Hong Kong movie producer

Checkley Sin Kwok-lam (冼國林, ) is a Hong Kong movie producer and social activist.

Sin was known as the first person to declare his candidacy for the 2022 Hong Kong Chief Executive election. He later withdrew from the election, leaving John Lee as the sole candidate for the election.

==Early life and personal life==

Sin was born in . Prior to 1997, he was a police officer in Hong Kong for one year. Sin has an MBA degree from Oklahoma City University.

==Politics==
Sin is widely known for his pro-Beijing stances, as he supported the legislation of the 2020 Hong Kong national security law. He has also criticised the actions of the pro-democracy camp on FinTV, an online finance news broadcast channel

Sin ran for the position of Hong Kong's Chief Executive in 2022, stating that he would focus on improving people's livelihood by tackling housing and medical issues. Sin also said he would finish national security legislation for Article 23 under the Basic Law within one year, as well as amending the ordinances on trade unions and societies during his term. Additionally, he proposed amending the Protection of the Harbour Ordinance. Sin proposed to minimize the time of public housing waiting from 6 years to 3 years. He has also pledged to solve the problems of all subdivided flats, cage homes and homeless people, as well as redistribution of land resources within 5 years. He proposed an alternate site for the East Lantau Metropolis, suggesting that developing Lamma Island would be much more effective than using twenty years for reclaiming 1700 acres of land for the East Lantau Metropolis. He stated that if the government reclaims land on the southwestern part of Lamma Island, they can obtain more than 1500 acres of land within three years. For transportation issues, he suggested that the government should build a three-kilometre long and six-lane bridge to connect Lamma Island with Hong Kong Island as the island is currently only accessible to the public through maritime transportation. Additionally, he also proposed a “mega-prison” on Lamma Island to “concentrate all prisons and correction institutions in one place” and leave hundreds of hectares of land available in urban areas. Moreover, he has proposed to transform Lamma Island into a 'Chinese-style tourism and water sports centre, with coastal towns, seafood restaurants, and a leisure and tourism centre that can hold up to 400 to 500 thousand guests at one time'. Sin also suggested relocating all disciplinary forces training centres to Tsing Yi, while moving most of the cemeteries and columbaria to Kau Sai Chau and Jin Island to release land in developed regions of the city. Sin also said that if the Protection of the Harbour Ordinance were amended, the waters between the old Kai Tak Airport and the Kwun Tong coastline could be developed within two years.
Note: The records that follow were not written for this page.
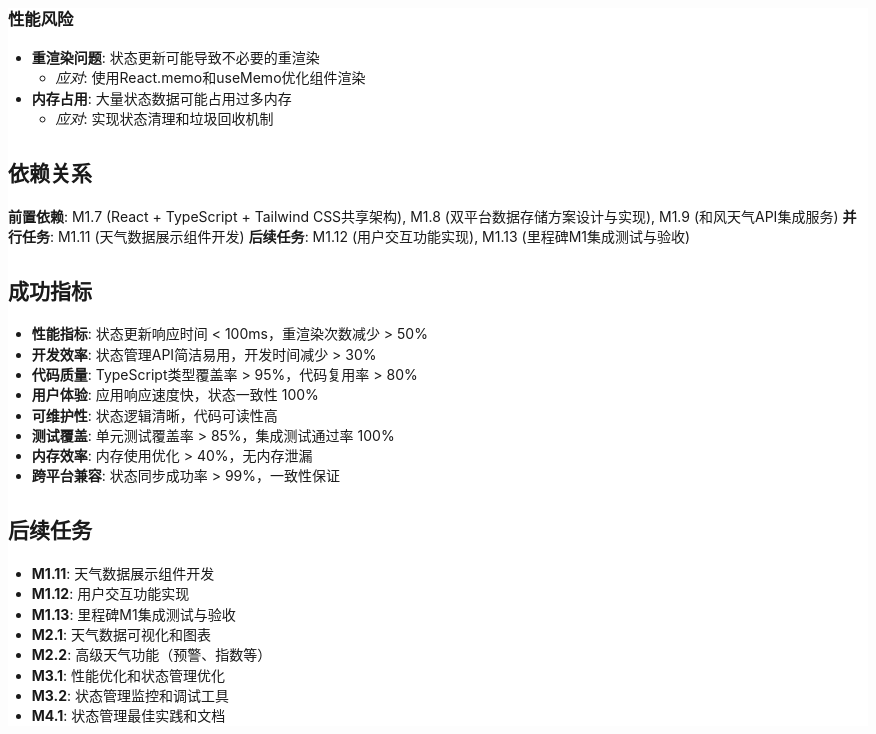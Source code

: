 ### 性能风险
- **重渲染问题**: 状态更新可能导致不必要的重渲染
  - *应对*: 使用React.memo和useMemo优化组件渲染
- **内存占用**: 大量状态数据可能占用过多内存
  - *应对*: 实现状态清理和垃圾回收机制

## 依赖关系

**前置依赖**: M1.7 (React + TypeScript + Tailwind CSS共享架构), M1.8 (双平台数据存储方案设计与实现), M1.9 (和风天气API集成服务)
**并行任务**: M1.11 (天气数据展示组件开发)
**后续任务**: M1.12 (用户交互功能实现), M1.13 (里程碑M1集成测试与验收)

## 成功指标

- **性能指标**: 状态更新响应时间 < 100ms，重渲染次数减少 > 50%
- **开发效率**: 状态管理API简洁易用，开发时间减少 > 30%
- **代码质量**: TypeScript类型覆盖率 > 95%，代码复用率 > 80%
- **用户体验**: 应用响应速度快，状态一致性 100%
- **可维护性**: 状态逻辑清晰，代码可读性高
- **测试覆盖**: 单元测试覆盖率 > 85%，集成测试通过率 100%
- **内存效率**: 内存使用优化 > 40%，无内存泄漏
- **跨平台兼容**: 状态同步成功率 > 99%，一致性保证

## 后续任务

- **M1.11**: 天气数据展示组件开发
- **M1.12**: 用户交互功能实现
- **M1.13**: 里程碑M1集成测试与验收
- **M2.1**: 天气数据可视化和图表
- **M2.2**: 高级天气功能（预警、指数等）
- **M3.1**: 性能优化和状态管理优化
- **M3.2**: 状态管理监控和调试工具
- **M4.1**: 状态管理最佳实践和文档
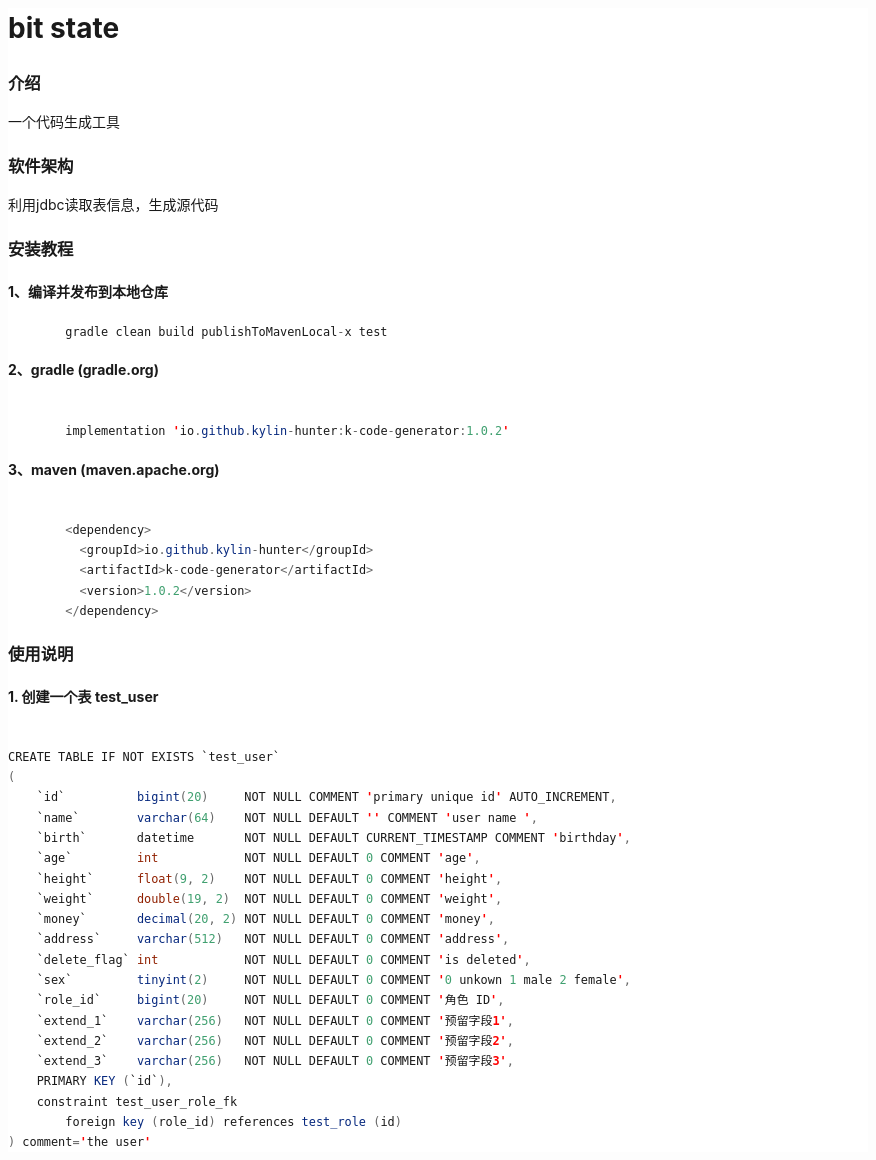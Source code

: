 # bit state

### 介绍

一个代码生成工具

### 软件架构

利用jdbc读取表信息，生成源代码

### 安装教程

#### 1、编译并发布到本地仓库

```java
        gradle clean build publishToMavenLocal-x test
```

#### 2、gradle (gradle.org)

```java

        implementation 'io.github.kylin-hunter:k-code-generator:1.0.2'

```

#### 3、maven (maven.apache.org)

```java

        <dependency>
          <groupId>io.github.kylin-hunter</groupId>
          <artifactId>k-code-generator</artifactId>
          <version>1.0.2</version>
        </dependency>

```

### 使用说明

#### 1.  创建一个表 test_user
```java

CREATE TABLE IF NOT EXISTS `test_user`
(
    `id`          bigint(20)     NOT NULL COMMENT 'primary unique id' AUTO_INCREMENT,
    `name`        varchar(64)    NOT NULL DEFAULT '' COMMENT 'user name ',
    `birth`       datetime       NOT NULL DEFAULT CURRENT_TIMESTAMP COMMENT 'birthday',
    `age`         int            NOT NULL DEFAULT 0 COMMENT 'age',
    `height`      float(9, 2)    NOT NULL DEFAULT 0 COMMENT 'height',
    `weight`      double(19, 2)  NOT NULL DEFAULT 0 COMMENT 'weight',
    `money`       decimal(20, 2) NOT NULL DEFAULT 0 COMMENT 'money',
    `address`     varchar(512)   NOT NULL DEFAULT 0 COMMENT 'address',
    `delete_flag` int            NOT NULL DEFAULT 0 COMMENT 'is deleted',
    `sex`         tinyint(2)     NOT NULL DEFAULT 0 COMMENT '0 unkown 1 male 2 female',
    `role_id`     bigint(20)     NOT NULL DEFAULT 0 COMMENT '角色 ID',
    `extend_1`    varchar(256)   NOT NULL DEFAULT 0 COMMENT '预留字段1',
    `extend_2`    varchar(256)   NOT NULL DEFAULT 0 COMMENT '预留字段2',
    `extend_3`    varchar(256)   NOT NULL DEFAULT 0 COMMENT '预留字段3',
    PRIMARY KEY (`id`),
    constraint test_user_role_fk
        foreign key (role_id) references test_role (id)
) comment='the user'


```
Sin withdrew from the 2022 Hong Kong Chief Executive election in April 2022, leaving John Lee as the sole running candidate of the
election.

==Filmography==

| Year | Movie | Role |
| 2008 | Ip Man | Publisher |
| 2010 | The Legend Is Born: Ip Man | Director, Storywriter, Martial Arts Director, Publisher |
| 2011 | The Woman Knight of Mirror Lake | Director, Publisher |
| 2013 | Ip Man: The Final Fight | Director, Storywriter, Publisher |
| 2014 | Golden Brother | Publisher |
| 2017 | Our Days in 6E | Director, Screenwriter, Publisher |

==Business career==
Sin is the Vice President of the World Wing Chun Union, a martial arts organization. Sin is Chairman for National Arts Entertainment & Culture Group. He is also Associate of The Hong Kong Institute of Bankers.

==Philanthropy==
In 2022, Sin pledged a $5 million donation to the Lau Kar-leung Charity Foundation, which funds stuntmen's medical costs due to injury.